(HOW TO COMPLETE THIS TASK):
Pictures stay out of the output. Return exactly the lines below from the one with "at time instant" down to the one with "between start to object and goal to object.", both included, and nothing more.

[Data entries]
________

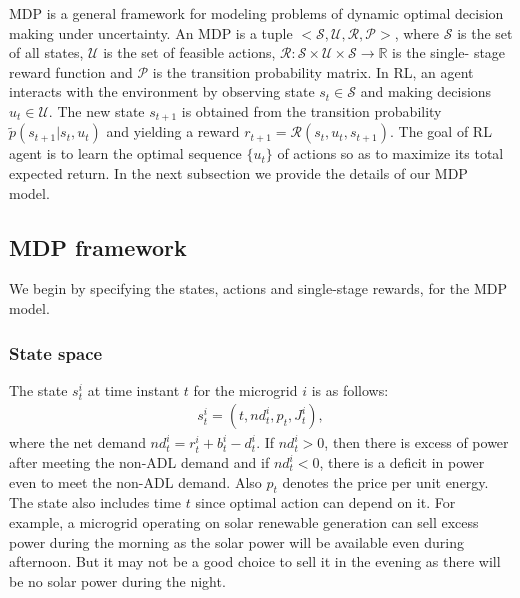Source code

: MDP is a general framework for modeling problems of dynamic optimal decision making under uncertainty. An MDP is a tuple $<\mathcal{S},\mathcal{U},\mathcal{R},\mathcal{P}>$, where $\mathcal{S}$ is the set of all states, $\mathcal{U}$ is the set of  feasible actions, $\mathcal{R}:\mathcal{S}\times\mathcal{U}\times\mathcal{S}\to \mathbb{R} $ is the single- stage reward function and $\mathcal{P}$ is the transition probability matrix. In RL, an agent interacts with the environment by observing state $s_t \in \mathcal{S}$ and  making decisions $u_t \in \mathcal{U}$. The new state $s_{t+1}$ is obtained from the transition probability $ \tilde p(s_{t+1} | s_t,u_t)$ and yielding a reward $r_{t+1} = \mathcal{R}(s_t,u_t,s_{t+1})$. The goal of  RL agent is to learn the optimal sequence $\{u_t\}$ of actions so as to maximize its total expected return.
 In the next subsection we provide the details of our MDP model.
\subsection{MDP framework}
We begin by specifying the states, actions and single-stage rewards, for the MDP model.
\subsubsection{State space}
The state $s_{t}^{i}$ at time instant $t$  for the microgrid $i$ is as follows:
\begin{align}
s_{t}^{i} = (t,nd_{t}^{i},p_{t}, J_{t}^{i}),
\end{align}
where the net demand $nd_{t}^{i} = r_{t}^{i} + b_{t}^{i} - d_{t}^{i}$.
If $nd_{t}^{i} > 0$, then  there is excess of power after meeting the non-ADL demand and if $nd_{t}^{i} < 0$, there is a deficit in power even to meet the non-ADL demand. Also $p_{t}$ denotes the price per unit energy. The state also includes time $t$ since optimal action can depend on it. For example, a microgrid operating on solar renewable generation can sell excess power during the morning as the solar power will be available even during afternoon. But it may not be a good choice to sell it in the evening as there will be no solar power during the night. 
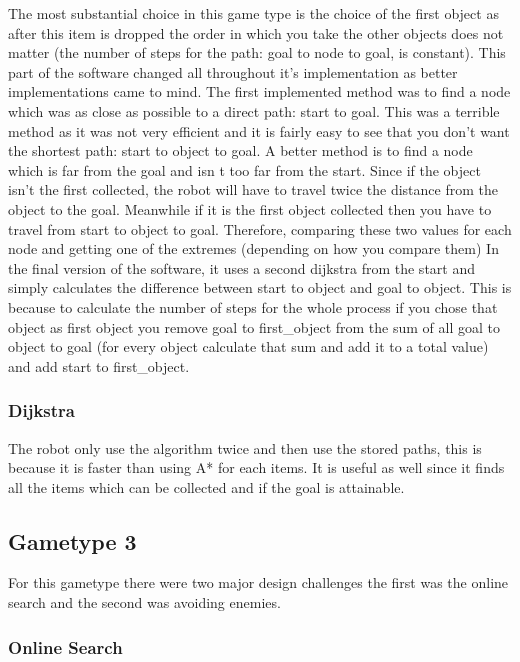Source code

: \documentclass{cs255}
\begin{document}
The most substantial choice in this game type is the choice of the first object as after this item is dropped the
order in which you take the other objects does not matter (the number of steps for the path: goal to node to goal, is constant).
This part of the software changed all throughout it's implementation as better implementations came to mind.
The first implemented method was to find a node which was as close as possible to a direct path: start to goal.
This was a terrible method as it was not very efficient and it is fairly easy to see that you don't want the shortest
path: start to object to goal.
A better method is to find a node which is far from the goal and isn t too far from the start.
Since if the object isn't the first collected, the robot will have to travel twice the distance from the object to the goal.
Meanwhile if it is the first object collected then you have to travel from start to object to goal.
Therefore, comparing these two values for each node and getting one of the extremes (depending on how you compare them)
In the final version of the software, it uses a second dijkstra from the start and simply calculates the difference
between start to object and goal to object.
This is because to calculate the number of steps for the whole process if you chose that object as first object you
remove goal to first\_object from the sum of all goal to object to goal (for every object calculate that sum and add it to a
total value) and add start to first\_object.

\subsubsection{Dijkstra}

The robot only use the algorithm twice and then use the stored paths, this is because it is faster than using A* for each items.
It is useful as well since it finds all the items which can be collected and if the goal is attainable.

\subsection{Gametype 3}

For this gametype there were two major design challenges the first was the online search and the second was avoiding enemies.

\subsubsection{Online Search}
\end{document}
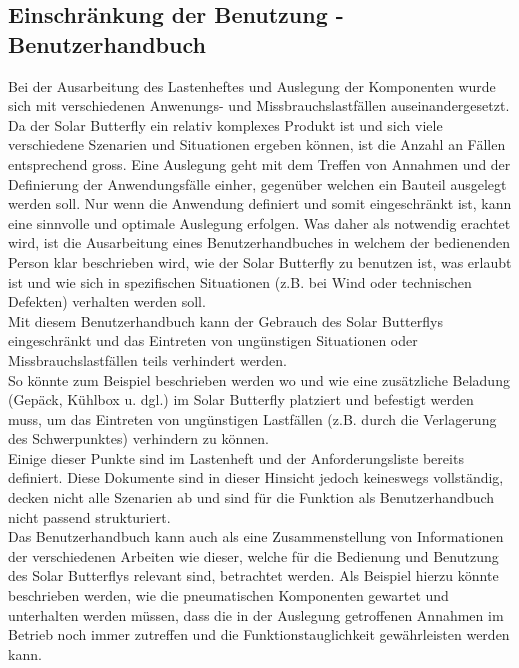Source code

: 
\subsection{Einschränkung der Benutzung - Benutzerhandbuch}
Bei der Ausarbeitung des Lastenheftes und Auslegung der Komponenten wurde sich mit verschiedenen Anwenungs- und Missbrauchslastfällen auseinandergesetzt. Da der Solar Butterfly ein relativ komplexes Produkt ist und sich viele verschiedene Szenarien und Situationen ergeben können, ist die Anzahl an Fällen entsprechend gross. Eine Auslegung geht mit dem Treffen von Annahmen und der Definierung der Anwendungsfälle einher, gegenüber welchen ein Bauteil ausgelegt werden soll. Nur wenn die Anwendung definiert und somit eingeschränkt ist, kann eine sinnvolle und optimale Auslegung erfolgen.
Was daher als notwendig erachtet wird, ist die Ausarbeitung eines \glqq Benutzerhandbuches\grqq{} in welchem der bedienenden Person klar beschrieben wird, wie der Solar Butterfly zu benutzen ist, was \glqq erlaubt\grqq{} ist und wie sich in spezifischen Situationen (z.B. bei Wind oder technischen Defekten) verhalten werden soll.\\
Mit diesem Benutzerhandbuch kann der Gebrauch des Solar Butterflys eingeschränkt und das Eintreten von ungünstigen Situationen oder Missbrauchslastfällen teils verhindert werden.\\
So könnte zum Beispiel beschrieben werden wo und wie eine zusätzliche Beladung (Gepäck, Kühlbox u. dgl.) im Solar Butterfly platziert und befestigt werden muss, um das Eintreten von ungünstigen Lastfällen (z.B. durch die Verlagerung des Schwerpunktes) verhindern zu können.\\
Einige dieser Punkte sind im Lastenheft und der Anforderungsliste bereits definiert. Diese Dokumente sind in dieser Hinsicht jedoch keineswegs vollständig, decken nicht alle Szenarien ab und sind für die Funktion als Benutzerhandbuch nicht passend strukturiert.\\
Das Benutzerhandbuch kann auch als eine Zusammenstellung von Informationen der verschiedenen Arbeiten wie dieser, welche für die Bedienung und Benutzung des Solar Butterflys relevant sind, betrachtet werden.
Als Beispiel hierzu könnte beschrieben werden, wie die pneumatischen Komponenten gewartet und unterhalten werden müssen, dass die in der Auslegung getroffenen Annahmen im Betrieb noch immer zutreffen und die Funktionstauglichkeit gewährleisten werden kann.

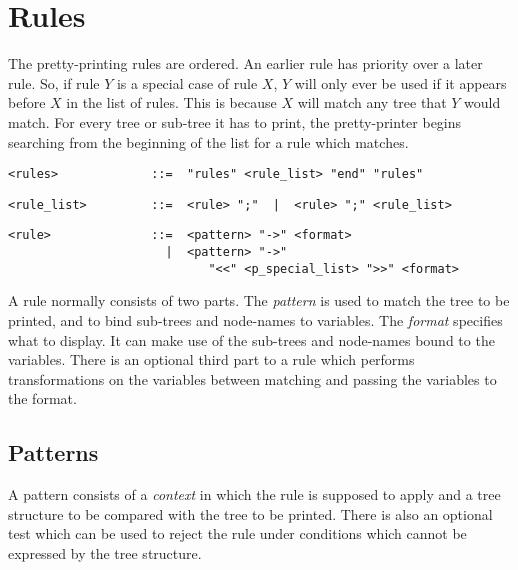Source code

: \section{Rules\label{rules}}

The pretty-printing rules are ordered. An earlier rule has priority over a
later rule. So, if rule $Y$ is a special case of rule $X$, $Y$ will only ever
be used if it appears before $X$ in the list of rules. This is because $X$
will match any tree that $Y$ would match. For every tree or sub-tree it has to
print, the pretty-printer begins searching from the beginning of the list for
a rule which matches.

\begin{small}\begin{verbatim}
<rules>             ::=  "rules" <rule_list> "end" "rules"
\end{verbatim}\end{small}

\begin{small}\begin{verbatim}
<rule_list>         ::=  <rule> ";"  |  <rule> ";" <rule_list>
\end{verbatim}\end{small}

\begin{small}\begin{verbatim}
<rule>              ::=  <pattern> "->" <format>
                      |  <pattern> "->"
                            "<<" <p_special_list> ">>" <format>
\end{verbatim}\end{small}

\noindent
A rule normally consists of two parts. The {\it pattern\/} is used to match
the tree to be printed, and to bind sub-trees and node-names to variables. The
{\it format\/} specifies what to display. It can make use of the sub-trees and
node-names bound to the variables. There is an optional third part to a rule
which performs transformations on the variables between matching and passing
the variables to the format.


\subsection{Patterns\label{patterns}}

A pattern consists of a {\it context\/} in which the rule is supposed to apply
and a tree structure to be compared with the tree to be printed. There is also
an optional test which can be used to reject the rule under conditions which
cannot be expressed by the tree structure.

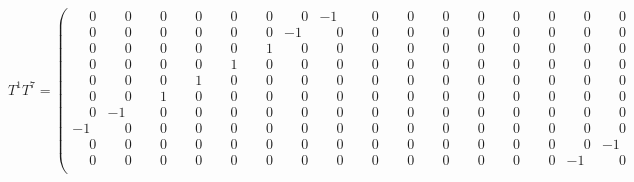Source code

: \documentclass[10pt]{article}
\begin{document}
\[
T^{1}T^{7} = \left(\begin{smallmatrix}
\phantom{-}0 & \phantom{-}0 & \phantom{-}0 & \phantom{-}0 & \phantom{-}0 & \phantom{-}0 & \phantom{-}0 & -1 & \phantom{-}0 & \phantom{-}0 & \phantom{-}0 & \phantom{-}0 & \phantom{-}0 & \phantom{-}0 & \phantom{-}0 & \phantom{-}0 \\
\phantom{-}0 & \phantom{-}0 & \phantom{-}0 & \phantom{-}0 & \phantom{-}0 & \phantom{-}0 & -1 & \phantom{-}0 & \phantom{-}0 & \phantom{-}0 & \phantom{-}0 & \phantom{-}0 & \phantom{-}0 & \phantom{-}0 & \phantom{-}0 & \phantom{-}0 \\
\phantom{-}0 & \phantom{-}0 & \phantom{-}0 & \phantom{-}0 & \phantom{-}0 & \phantom{-}1 & \phantom{-}0 & \phantom{-}0 & \phantom{-}0 & \phantom{-}0 & \phantom{-}0 & \phantom{-}0 & \phantom{-}0 & \phantom{-}0 & \phantom{-}0 & \phantom{-}0 \\
\phantom{-}0 & \phantom{-}0 & \phantom{-}0 & \phantom{-}0 & \phantom{-}1 & \phantom{-}0 & \phantom{-}0 & \phantom{-}0 & \phantom{-}0 & \phantom{-}0 & \phantom{-}0 & \phantom{-}0 & \phantom{-}0 & \phantom{-}0 & \phantom{-}0 & \phantom{-}0 \\
\phantom{-}0 & \phantom{-}0 & \phantom{-}0 & \phantom{-}1 & \phantom{-}0 & \phantom{-}0 & \phantom{-}0 & \phantom{-}0 & \phantom{-}0 & \phantom{-}0 & \phantom{-}0 & \phantom{-}0 & \phantom{-}0 & \phantom{-}0 & \phantom{-}0 & \phantom{-}0 \\
\phantom{-}0 & \phantom{-}0 & \phantom{-}1 & \phantom{-}0 & \phantom{-}0 & \phantom{-}0 & \phantom{-}0 & \phantom{-}0 & \phantom{-}0 & \phantom{-}0 & \phantom{-}0 & \phantom{-}0 & \phantom{-}0 & \phantom{-}0 & \phantom{-}0 & \phantom{-}0 \\
\phantom{-}0 & -1 & \phantom{-}0 & \phantom{-}0 & \phantom{-}0 & \phantom{-}0 & \phantom{-}0 & \phantom{-}0 & \phantom{-}0 & \phantom{-}0 & \phantom{-}0 & \phantom{-}0 & \phantom{-}0 & \phantom{-}0 & \phantom{-}0 & \phantom{-}0 \\
-1 & \phantom{-}0 & \phantom{-}0 & \phantom{-}0 & \phantom{-}0 & \phantom{-}0 & \phantom{-}0 & \phantom{-}0 & \phantom{-}0 & \phantom{-}0 & \phantom{-}0 & \phantom{-}0 & \phantom{-}0 & \phantom{-}0 & \phantom{-}0 & \phantom{-}0 \\
\phantom{-}0 & \phantom{-}0 & \phantom{-}0 & \phantom{-}0 & \phantom{-}0 & \phantom{-}0 & \phantom{-}0 & \phantom{-}0 & \phantom{-}0 & \phantom{-}0 & \phantom{-}0 & \phantom{-}0 & \phantom{-}0 & \phantom{-}0 & \phantom{-}0 & -1 \\
\phantom{-}0 & \phantom{-}0 & \phantom{-}0 & \phantom{-}0 & \phantom{-}0 & \phantom{-}0 & \phantom{-}0 & \phantom{-}0 & \phantom{-}0 & \phantom{-}0 & \phantom{-}0 & \phantom{-}0 & \phantom{-}0 & \phantom{-}0 & -1 & \phantom{-}0 \\

\end{smallmatrix}\]
\end{document}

________

(TASK OUTPUT):
The state $s_{t}^{i}$ at time instant $t$  for the microgrid $i$ is as follows:
\begin{align}
s_{t}^{i} = (t,nd_{t}^{i},p_{t}, J_{t}^{i}),
\end{align}
where the net demand $nd_{t}^{i} = r_{t}^{i} + b_{t}^{i} - d_{t}^{i}$.
If $nd_{t}^{i} > 0$, then  there is excess of power after meeting the non-ADL demand and if $nd_{t}^{i} < 0$, there is a deficit in power even to meet the non-ADL demand. Also $p_{t}$ denotes the price per unit energy. The state also includes time $t$ since optimal action can depend on it. For example, a microgrid operating on solar renewable generation can sell excess power during the morning as the solar power will be available even during afternoon. But it may not be a good choice to sell it in the evening as there will be no solar power during the night. 
Source code

: \documentclass{cs255}
\begin{document}
The most substantial choice in this game type is the choice of the first object as after this item is dropped the
order in which you take the other objects does not matter (the number of steps for the path: goal to node to goal, is constant).
This part of the software changed all throughout it's implementation as better implementations came to mind.
The first implemented method was to find a node which was as close as possible to a direct path: start to goal.
This was a terrible method as it was not very efficient and it is fairly easy to see that you don't want the shortest
path: start to object to goal.
A better method is to find a node which is far from the goal and isn t too far from the start.
Since if the object isn't the first collected, the robot will have to travel twice the distance from the object to the goal.
Meanwhile if it is the first object collected then you have to travel from start to object to goal.
Therefore, comparing these two values for each node and getting one of the extremes (depending on how you compare them)
In the final version of the software, it uses a second dijkstra from the start and simply calculates the difference
between start to object and goal to object.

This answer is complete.